Some entries follow. Reproduce exactly the lines starting at the one with "- InternetGateway: EC2" and stopping after the one with "API) -> WazuhVPC".

··· Records supplied ···

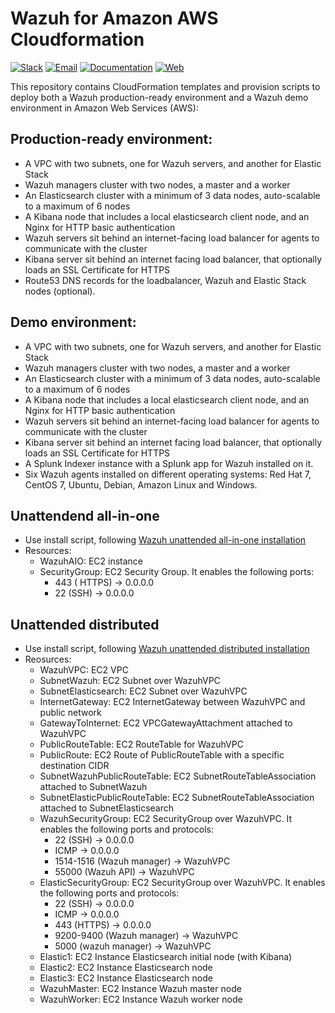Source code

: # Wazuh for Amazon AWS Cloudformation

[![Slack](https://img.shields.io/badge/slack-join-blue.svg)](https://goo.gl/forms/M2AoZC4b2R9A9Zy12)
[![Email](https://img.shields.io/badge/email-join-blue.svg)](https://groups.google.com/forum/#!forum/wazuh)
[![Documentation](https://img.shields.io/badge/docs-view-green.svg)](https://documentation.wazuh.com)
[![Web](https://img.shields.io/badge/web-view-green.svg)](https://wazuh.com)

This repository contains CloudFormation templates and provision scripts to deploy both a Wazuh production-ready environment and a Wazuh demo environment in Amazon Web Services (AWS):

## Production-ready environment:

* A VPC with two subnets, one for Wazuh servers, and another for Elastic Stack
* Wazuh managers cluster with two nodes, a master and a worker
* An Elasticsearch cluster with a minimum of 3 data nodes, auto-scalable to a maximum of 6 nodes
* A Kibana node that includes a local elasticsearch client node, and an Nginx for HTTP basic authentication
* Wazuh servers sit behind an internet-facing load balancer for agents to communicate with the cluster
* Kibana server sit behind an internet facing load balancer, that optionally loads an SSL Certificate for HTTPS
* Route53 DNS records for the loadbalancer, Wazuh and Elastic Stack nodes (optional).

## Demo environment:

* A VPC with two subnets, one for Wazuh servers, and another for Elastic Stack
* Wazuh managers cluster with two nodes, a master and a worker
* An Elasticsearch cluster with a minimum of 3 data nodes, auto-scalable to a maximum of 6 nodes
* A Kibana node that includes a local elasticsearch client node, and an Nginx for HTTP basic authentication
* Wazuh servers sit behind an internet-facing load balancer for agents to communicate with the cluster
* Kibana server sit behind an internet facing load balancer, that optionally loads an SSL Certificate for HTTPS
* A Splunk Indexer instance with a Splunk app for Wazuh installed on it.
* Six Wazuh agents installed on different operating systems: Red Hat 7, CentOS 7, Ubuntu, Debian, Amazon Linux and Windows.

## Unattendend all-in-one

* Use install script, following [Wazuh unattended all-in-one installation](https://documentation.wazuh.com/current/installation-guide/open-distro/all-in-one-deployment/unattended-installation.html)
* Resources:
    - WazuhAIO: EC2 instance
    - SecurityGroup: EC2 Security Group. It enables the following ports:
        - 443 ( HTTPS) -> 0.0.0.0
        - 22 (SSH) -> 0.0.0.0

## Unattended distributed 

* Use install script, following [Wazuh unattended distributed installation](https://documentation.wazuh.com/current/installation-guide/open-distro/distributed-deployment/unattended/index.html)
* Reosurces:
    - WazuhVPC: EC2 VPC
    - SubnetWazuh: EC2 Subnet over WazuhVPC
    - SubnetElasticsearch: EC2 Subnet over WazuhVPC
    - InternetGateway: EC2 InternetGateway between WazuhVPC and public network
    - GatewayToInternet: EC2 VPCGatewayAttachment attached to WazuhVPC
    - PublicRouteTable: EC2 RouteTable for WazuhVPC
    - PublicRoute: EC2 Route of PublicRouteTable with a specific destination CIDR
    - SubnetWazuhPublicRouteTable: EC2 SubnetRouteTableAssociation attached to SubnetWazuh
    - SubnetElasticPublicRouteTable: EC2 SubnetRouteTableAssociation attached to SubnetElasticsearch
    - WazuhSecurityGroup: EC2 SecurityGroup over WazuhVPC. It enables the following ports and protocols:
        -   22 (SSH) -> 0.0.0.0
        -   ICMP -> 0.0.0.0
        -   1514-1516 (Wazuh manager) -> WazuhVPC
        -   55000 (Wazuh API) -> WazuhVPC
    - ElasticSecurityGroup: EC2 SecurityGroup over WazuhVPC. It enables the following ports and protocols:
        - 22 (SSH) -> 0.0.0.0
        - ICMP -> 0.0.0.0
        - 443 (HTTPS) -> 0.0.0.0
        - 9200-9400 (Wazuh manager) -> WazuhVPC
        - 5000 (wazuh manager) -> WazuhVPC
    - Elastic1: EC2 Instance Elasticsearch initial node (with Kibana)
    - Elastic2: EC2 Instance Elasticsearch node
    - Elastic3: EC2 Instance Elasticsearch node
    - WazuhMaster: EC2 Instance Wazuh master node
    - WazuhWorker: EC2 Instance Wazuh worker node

···
··· Records supplied ···

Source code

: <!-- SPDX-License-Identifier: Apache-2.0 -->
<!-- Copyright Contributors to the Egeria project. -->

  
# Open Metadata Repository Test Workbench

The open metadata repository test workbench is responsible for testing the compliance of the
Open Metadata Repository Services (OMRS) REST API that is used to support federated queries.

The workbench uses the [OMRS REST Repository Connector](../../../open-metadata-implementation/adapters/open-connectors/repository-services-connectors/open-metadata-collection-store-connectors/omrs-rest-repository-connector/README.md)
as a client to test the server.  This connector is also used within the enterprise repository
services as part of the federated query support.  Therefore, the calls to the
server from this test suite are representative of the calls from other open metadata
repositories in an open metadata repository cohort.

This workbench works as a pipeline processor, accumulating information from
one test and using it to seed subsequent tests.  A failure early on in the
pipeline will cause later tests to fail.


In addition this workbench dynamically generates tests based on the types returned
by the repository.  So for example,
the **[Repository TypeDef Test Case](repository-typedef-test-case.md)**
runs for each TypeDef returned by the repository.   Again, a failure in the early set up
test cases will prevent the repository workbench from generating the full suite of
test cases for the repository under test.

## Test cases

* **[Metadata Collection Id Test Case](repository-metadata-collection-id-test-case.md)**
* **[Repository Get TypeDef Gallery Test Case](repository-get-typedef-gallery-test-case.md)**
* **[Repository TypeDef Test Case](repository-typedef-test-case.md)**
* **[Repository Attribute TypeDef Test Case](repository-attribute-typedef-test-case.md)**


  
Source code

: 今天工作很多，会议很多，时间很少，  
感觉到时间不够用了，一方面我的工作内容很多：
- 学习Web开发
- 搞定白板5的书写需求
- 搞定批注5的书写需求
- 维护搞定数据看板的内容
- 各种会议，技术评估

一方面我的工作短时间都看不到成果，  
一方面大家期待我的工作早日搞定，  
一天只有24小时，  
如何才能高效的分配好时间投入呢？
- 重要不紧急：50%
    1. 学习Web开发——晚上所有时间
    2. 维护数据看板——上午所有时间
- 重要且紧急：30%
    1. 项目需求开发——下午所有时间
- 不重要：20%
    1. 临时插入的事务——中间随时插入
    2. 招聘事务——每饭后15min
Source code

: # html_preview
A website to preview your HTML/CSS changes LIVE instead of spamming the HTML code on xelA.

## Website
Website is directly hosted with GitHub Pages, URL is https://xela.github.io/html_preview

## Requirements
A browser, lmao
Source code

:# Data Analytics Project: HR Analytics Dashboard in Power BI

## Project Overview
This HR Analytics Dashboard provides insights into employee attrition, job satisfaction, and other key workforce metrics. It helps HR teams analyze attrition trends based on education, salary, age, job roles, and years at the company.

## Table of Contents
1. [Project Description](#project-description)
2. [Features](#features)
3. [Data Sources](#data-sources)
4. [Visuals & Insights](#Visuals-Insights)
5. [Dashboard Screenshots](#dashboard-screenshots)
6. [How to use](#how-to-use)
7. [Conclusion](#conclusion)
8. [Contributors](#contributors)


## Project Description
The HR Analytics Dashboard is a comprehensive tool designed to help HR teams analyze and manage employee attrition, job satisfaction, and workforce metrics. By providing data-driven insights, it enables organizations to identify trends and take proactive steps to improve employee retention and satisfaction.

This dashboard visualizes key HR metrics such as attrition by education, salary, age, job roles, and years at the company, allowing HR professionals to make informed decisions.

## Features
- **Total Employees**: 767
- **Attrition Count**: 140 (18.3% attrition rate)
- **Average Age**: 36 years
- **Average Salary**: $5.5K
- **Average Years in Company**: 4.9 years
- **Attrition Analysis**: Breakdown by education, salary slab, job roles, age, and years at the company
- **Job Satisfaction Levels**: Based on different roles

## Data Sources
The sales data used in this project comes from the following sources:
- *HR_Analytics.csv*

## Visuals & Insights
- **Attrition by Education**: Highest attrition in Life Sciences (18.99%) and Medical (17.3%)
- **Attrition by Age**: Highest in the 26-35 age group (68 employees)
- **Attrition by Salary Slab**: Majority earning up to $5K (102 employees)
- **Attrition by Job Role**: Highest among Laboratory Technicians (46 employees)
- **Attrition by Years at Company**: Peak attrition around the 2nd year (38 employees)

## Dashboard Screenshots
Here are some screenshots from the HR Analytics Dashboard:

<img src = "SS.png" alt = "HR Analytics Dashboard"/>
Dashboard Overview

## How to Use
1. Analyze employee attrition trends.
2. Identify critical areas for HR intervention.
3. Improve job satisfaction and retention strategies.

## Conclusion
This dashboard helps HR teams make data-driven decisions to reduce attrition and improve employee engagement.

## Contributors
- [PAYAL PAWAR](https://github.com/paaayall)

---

···
··· Records supplied ···

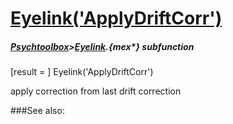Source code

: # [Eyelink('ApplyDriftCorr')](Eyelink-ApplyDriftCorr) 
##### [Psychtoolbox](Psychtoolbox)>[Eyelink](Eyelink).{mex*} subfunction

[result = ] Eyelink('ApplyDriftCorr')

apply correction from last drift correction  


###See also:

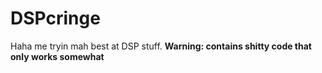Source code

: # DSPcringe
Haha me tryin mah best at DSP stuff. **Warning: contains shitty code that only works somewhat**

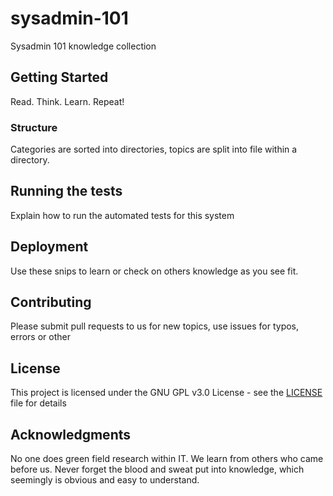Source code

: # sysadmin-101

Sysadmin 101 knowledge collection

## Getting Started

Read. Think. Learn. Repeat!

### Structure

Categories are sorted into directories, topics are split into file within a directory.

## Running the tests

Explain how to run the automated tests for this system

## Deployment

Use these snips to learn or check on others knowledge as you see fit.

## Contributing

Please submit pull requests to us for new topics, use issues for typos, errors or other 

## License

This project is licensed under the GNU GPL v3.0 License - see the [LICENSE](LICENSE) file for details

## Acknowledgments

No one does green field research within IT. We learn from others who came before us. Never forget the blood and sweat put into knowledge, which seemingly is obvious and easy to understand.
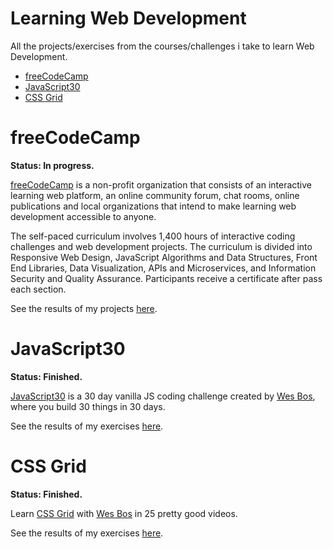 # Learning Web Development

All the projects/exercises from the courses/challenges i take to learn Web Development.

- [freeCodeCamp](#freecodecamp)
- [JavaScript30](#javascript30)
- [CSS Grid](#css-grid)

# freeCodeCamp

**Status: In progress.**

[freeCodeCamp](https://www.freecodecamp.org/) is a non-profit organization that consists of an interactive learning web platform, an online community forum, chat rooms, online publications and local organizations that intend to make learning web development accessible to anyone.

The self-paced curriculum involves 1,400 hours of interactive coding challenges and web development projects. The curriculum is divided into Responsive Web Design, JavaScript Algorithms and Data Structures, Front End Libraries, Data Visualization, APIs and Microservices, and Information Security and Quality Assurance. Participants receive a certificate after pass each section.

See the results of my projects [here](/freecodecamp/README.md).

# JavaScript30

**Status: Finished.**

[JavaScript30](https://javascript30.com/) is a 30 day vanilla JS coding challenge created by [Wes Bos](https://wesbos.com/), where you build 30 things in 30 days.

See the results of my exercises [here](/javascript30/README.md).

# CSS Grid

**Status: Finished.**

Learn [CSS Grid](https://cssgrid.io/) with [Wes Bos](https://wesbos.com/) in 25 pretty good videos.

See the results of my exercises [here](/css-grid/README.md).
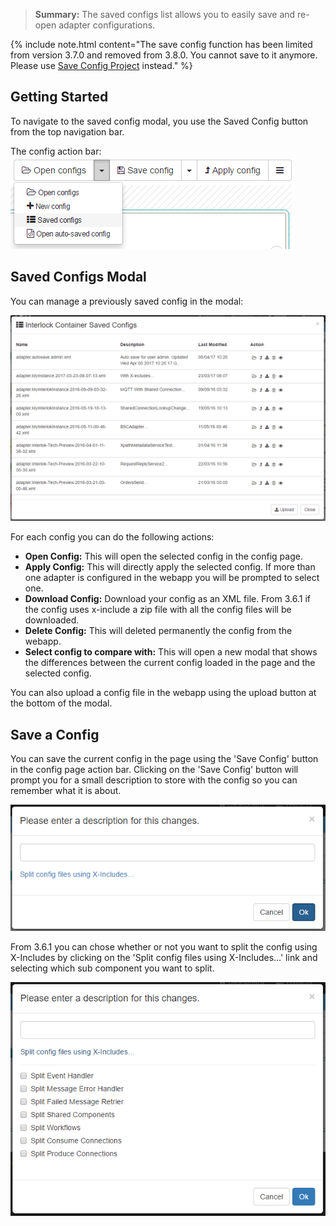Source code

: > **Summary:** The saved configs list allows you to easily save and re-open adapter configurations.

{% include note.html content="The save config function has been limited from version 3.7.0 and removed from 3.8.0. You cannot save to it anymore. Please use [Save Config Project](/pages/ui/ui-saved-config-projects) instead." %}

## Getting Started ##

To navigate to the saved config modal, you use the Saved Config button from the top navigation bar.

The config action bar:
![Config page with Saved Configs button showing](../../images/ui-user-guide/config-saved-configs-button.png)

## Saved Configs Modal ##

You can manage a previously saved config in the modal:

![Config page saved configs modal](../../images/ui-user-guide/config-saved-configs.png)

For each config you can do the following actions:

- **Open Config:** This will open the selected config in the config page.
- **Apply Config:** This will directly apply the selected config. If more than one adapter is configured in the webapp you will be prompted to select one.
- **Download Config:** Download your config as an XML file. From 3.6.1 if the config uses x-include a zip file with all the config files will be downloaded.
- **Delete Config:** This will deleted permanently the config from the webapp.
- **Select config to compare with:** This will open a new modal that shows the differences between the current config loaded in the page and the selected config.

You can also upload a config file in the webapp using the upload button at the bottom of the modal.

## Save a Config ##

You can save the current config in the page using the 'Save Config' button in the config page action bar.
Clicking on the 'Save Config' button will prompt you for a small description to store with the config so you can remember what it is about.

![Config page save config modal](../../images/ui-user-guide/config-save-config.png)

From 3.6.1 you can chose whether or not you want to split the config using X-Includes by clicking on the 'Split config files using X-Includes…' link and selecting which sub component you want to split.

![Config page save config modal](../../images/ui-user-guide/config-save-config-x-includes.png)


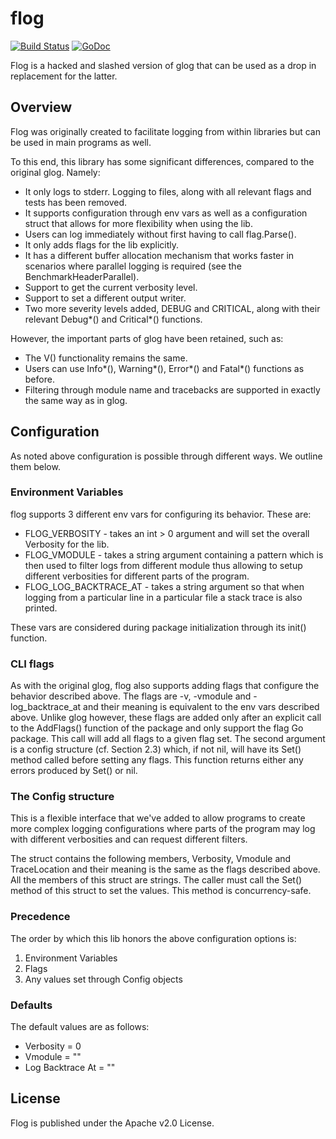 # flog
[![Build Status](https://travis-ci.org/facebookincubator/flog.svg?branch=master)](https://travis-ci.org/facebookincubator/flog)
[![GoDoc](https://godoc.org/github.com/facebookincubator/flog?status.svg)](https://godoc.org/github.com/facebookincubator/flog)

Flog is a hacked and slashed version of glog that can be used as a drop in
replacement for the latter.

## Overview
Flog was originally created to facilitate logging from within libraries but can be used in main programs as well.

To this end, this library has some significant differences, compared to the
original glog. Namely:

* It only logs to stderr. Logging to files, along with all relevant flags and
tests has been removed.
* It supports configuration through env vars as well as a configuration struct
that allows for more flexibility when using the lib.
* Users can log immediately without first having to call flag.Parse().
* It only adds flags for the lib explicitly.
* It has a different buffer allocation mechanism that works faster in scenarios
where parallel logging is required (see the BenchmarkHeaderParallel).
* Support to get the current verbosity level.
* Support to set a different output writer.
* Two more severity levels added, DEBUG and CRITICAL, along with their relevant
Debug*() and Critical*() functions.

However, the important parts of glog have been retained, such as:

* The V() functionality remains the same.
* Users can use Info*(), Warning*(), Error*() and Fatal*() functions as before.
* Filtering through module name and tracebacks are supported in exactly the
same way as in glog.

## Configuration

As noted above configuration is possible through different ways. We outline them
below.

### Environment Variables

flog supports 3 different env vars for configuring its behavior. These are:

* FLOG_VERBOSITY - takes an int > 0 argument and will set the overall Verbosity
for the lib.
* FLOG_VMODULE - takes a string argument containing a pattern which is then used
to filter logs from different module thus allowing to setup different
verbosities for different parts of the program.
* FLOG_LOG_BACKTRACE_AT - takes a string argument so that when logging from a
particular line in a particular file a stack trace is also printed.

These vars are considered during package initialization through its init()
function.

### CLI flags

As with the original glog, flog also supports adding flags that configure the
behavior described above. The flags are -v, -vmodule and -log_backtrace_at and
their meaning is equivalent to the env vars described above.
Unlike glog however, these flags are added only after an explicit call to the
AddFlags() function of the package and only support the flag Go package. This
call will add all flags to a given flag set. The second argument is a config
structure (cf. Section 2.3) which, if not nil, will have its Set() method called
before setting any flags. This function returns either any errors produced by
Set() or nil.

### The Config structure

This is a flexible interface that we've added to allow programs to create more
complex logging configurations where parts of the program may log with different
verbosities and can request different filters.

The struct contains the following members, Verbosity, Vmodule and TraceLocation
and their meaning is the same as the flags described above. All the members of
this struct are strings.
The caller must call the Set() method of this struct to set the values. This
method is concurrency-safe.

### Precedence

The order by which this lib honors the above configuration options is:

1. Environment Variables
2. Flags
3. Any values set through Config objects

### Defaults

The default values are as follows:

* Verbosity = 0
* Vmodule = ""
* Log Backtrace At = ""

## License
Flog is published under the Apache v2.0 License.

···

> **Reply**
    - InternetGateway: EC2 InternetGateway between WazuhVPC and public network
    - GatewayToInternet: EC2 VPCGatewayAttachment attached to WazuhVPC
    - PublicRouteTable: EC2 RouteTable for WazuhVPC
    - PublicRoute: EC2 Route of PublicRouteTable with a specific destination CIDR
    - SubnetWazuhPublicRouteTable: EC2 SubnetRouteTableAssociation attached to SubnetWazuh
    - SubnetElasticPublicRouteTable: EC2 SubnetRouteTableAssociation attached to SubnetElasticsearch
    - WazuhSecurityGroup: EC2 SecurityGroup over WazuhVPC. It enables the following ports and protocols:
        -   22 (SSH) -> 0.0.0.0
        -   ICMP -> 0.0.0.0
        -   1514-1516 (Wazuh manager) -> WazuhVPC
        -   55000 (Wazuh API) -> WazuhVPC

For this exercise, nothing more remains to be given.